Fisk, who died aged 74, had acquired his fame covering the thorny and often dangerous politics of the Middle East, a career that led him to rub elbows with a range of leaders and often dictators of the region, ranging from Syrian President Hafez al-Assad to al-Qaeda leader, the notorious Osama Bin Laden. For the Lebanese in particular, Fisk was someone who had covered the 15 years of their civil war (1975-1990) and was one of the first to uncover and publicize the Sabra and Shatila Palestinian camp massacres that were carried out during the Israeli invasion of 1982.
As a young boy growing up in West Beirut during the last stretch of the Lebanese civil war, I read Fisk’s book “Pity the Nation” passionately, his work helping to direct my interest onto the field of Lebanese history and the civil war specifically. Yet my childhood fascination with Fisk would soon fade as he lost his glitter, revealing a journalist whose reporting became influenced by his anti-Western and anti-American beliefs.
One of Fisk’s major lapses was his overreliance on his Shiite driver “Abed,” his Druze landlord, and his Muslim grocer, whose daily conversations informed Fisk’s understanding of the region. It was appealing to the Western audience, but it was nothing short of reductionist orientalism at best. While his informants are indeed entrenched in the local politics of the country, a mere conversation with them over coffee does not constitute basis for generalization, but rather is a sign of laziness, which Fisk tended to exhibit at the end of his career.
While Fisk initially reported from the frontlines of conflict in Belfast, Sarajevo, Beirut and Baghdad, in his later career he was allowed by his editors to cover the region without leaving the luxury of his seafront apartment on the Beirut corniche, a few meters from the American University of Beirut. A suicide attack in a market in Baghdad cannot be covered by a correspondent living thousands of miles away, even if this journalist has four decades of experience.
This poor judgment by editors is perhaps permissible, but Fisk’s work has deeper problems.
Fisk became an ardent defender of psychopathic dictators like Saddam Hussein, and produced excuses to keep him and his comrades in power. While his rejection of the US invasion of Iraq was logical, especially considering his background, he went beyond and became an advocate for archaic authoritarian regimes.
This was true toward the end of his career when Fisk was accused of being an apologist for the murderous regime of Bashar al-Assad in Syria. Fisk insisted that the opposition to Assad were all Islamists who were not a suitable alternative to the secular Baathist regime. Fisk accepted an invitation to embed with Assad’s forces as they were joined by Iranian and Russian troops and leveled and decimated – rather than “liberated” – a number of Syrian cities from their inhabitants.
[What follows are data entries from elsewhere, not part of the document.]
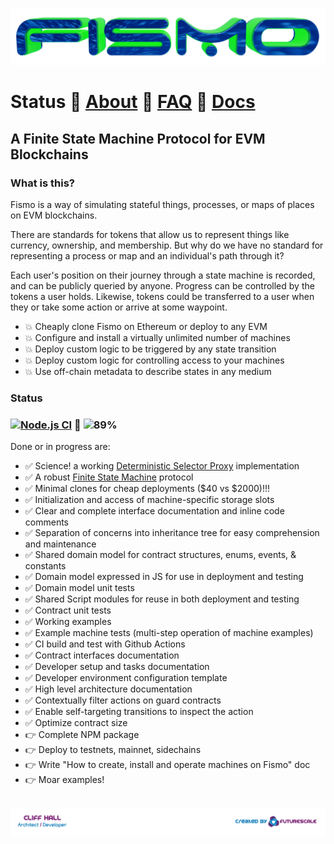 ![Fismo](docs/images/fismo-logo.png)
# Status 🧪 [About](docs/about.md) 🧪 [FAQ](docs/faq.md) 🧪 [Docs](docs/intro.md)
## A Finite State Machine Protocol for EVM Blockchains
### What is this?
Fismo is a way of simulating stateful things, processes, or maps of places on EVM blockchains.

There are standards for tokens that allow us to represent things like currency, ownership, and membership. But why do we have no standard for representing a process or map and an individual's path through it?

Each user's position on their journey through a state machine is recorded, and can be publicly queried by anyone. Progress can be controlled by the tokens a user holds. Likewise, tokens could be transferred to a user when they or take some action or arrive at some waypoint.

* 💥 Cheaply clone Fismo on Ethereum or deploy to any EVM
* 💥 Configure and install a virtually unlimited number of machines
* 💥 Deploy custom logic to be triggered by any state transition
* 💥 Deploy custom logic for controlling access to your machines
* 💥 Use off-chain metadata to describe states in any medium

### Status 
### [![Node.js CI](https://github.com/cliffhall/Fismo/actions/workflows/node.js.yml/badge.svg)](https://github.com/cliffhall/Fismo/actions/workflows/node.js.yml) 🔬 ![89%](https://progress-bar.dev/87/?title=Progress&width=100&color=000000)

Done or in progress are:
- ✅ Science! a working [Deterministic Selector Proxy](docs/about.md#experimentdeterministicselectorproxy) implementation
- ✅ A robust [Finite State Machine](https://en.wikipedia.org/wiki/Finite-state_machine) protocol
- ✅ Minimal clones for cheap deployments ($40 vs $2000)!!!
- ✅ Initialization and access of machine-specific storage slots
- ✅ Clear and complete interface documentation and inline code comments
- ✅ Separation of concerns into inheritance tree for easy comprehension and maintenance
- ✅ Shared domain model for contract structures, enums, events, & constants
- ✅ Domain model expressed in JS for use in deployment and testing
- ✅ Domain model unit tests
- ✅ Shared Script modules for reuse in both deployment and testing
- ✅ Contract unit tests
- ✅ Working examples
- ✅ Example machine tests (multi-step operation of machine examples)
- ✅ CI build and test with Github Actions
- ✅ Contract interfaces documentation
- ✅ Developer setup and tasks documentation
- ✅ Developer environment configuration template
- ✅ High level architecture documentation
- ✅ Contextually filter actions on guard contracts
- ✅ Enable self-targeting transitions to inspect the action
- ✅ Optimize contract size
- 👉 Complete NPM package
- 👉 Deploy to testnets, mainnet, sidechains
- 👉 Write "How to create, install and operate machines on Fismo" doc
- 👉 Moar examples!

##  [![Created by Futurescale](docs/images/created-by.png)](https://futurescale.com)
Fisk, just like some of the genocide deniers in Cambodia in the 1970, maintained that the Assad regime did not use chemical weapons to attack civilians, and famously presented the Douma attack, a chlorine gas attack that killed around 70 people, as an attempt by the Islamist rebels to frame Assad. The fact-checking website Snopes analyzed his reporting on Douma and found that Fisk’s claims that he didn’t speak to anyone who had experienced the gas attack did not match up with other crews on the tour who did.
If Fisk wished to deny the death of thousands of innocent Syrians, he could have at least clearly acknowledged, or at least written on article on the death of over 139 journalists who were killed in Syria, including Marie Colvin who was killed in Syria by regime forces while covering the attack on Homs.
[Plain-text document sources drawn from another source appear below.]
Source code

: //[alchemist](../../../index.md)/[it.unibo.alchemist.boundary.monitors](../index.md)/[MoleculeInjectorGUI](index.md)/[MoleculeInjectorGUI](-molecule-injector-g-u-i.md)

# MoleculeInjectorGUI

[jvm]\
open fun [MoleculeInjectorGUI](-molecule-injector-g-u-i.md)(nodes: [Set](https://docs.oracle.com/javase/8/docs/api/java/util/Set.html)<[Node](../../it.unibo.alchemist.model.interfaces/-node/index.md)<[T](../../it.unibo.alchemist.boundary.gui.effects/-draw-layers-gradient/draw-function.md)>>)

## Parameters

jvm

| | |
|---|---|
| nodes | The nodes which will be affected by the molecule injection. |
Although Fisk was exposed over Douma and other similar unethical acts, he was allowed to continue his charade and lecture the people of the region over the futility of their attempts to overthrow the ruling establishments.
Fisk will surely be missed by those who respected him as they will continue to quote his works as absolute truth in support of their demagoguery.
In reality, however, Robert Fisk was not a real friend of the Arabs and the Muslim World, and he leaves behind a mixed legacy. While his early works continue to be admired, the impression of Fisk will be tarnished. Where he once was on the front lines reporting the world’s biggest stories, toward the end of his career he retreated to the comfort of his apartment and opted instead to defend the Middle East’s many fiends and demons.
Makram Rabah is a lecturer at the American University of Beirut, Department of History. His forthcoming book Conflict on Mount Lebanon: The Druze, the Maronites and Collective Memory (Edinburgh University Press) covers collective identities and the Lebanese Civil War.